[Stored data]

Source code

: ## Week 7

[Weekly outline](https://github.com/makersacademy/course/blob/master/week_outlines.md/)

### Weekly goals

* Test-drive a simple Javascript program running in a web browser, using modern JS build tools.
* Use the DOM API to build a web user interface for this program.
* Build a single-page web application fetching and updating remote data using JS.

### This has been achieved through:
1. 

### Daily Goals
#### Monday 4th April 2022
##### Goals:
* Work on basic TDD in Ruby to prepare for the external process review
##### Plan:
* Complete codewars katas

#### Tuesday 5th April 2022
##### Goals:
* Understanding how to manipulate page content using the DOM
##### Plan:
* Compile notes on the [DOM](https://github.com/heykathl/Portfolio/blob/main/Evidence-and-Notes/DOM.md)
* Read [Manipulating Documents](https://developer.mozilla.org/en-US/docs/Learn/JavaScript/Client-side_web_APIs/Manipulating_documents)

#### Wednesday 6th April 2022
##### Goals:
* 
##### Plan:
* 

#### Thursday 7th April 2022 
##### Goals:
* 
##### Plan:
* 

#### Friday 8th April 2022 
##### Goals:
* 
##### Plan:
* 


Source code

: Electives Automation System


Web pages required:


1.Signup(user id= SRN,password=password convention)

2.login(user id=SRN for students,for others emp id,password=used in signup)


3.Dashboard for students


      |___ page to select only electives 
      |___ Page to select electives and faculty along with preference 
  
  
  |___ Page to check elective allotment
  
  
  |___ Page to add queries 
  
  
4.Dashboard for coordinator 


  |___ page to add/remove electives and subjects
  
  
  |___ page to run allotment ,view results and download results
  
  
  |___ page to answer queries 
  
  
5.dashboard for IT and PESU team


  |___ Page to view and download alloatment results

» **How to complete this task**
In the records above, find every line with the word "user" and copy it.

» **Answer space**
* Use the DOM API to build a web user interface for this program.
1.Signup(user id= SRN,password=password convention)
2.login(user id=SRN for students,for others emp id,password=used in signup)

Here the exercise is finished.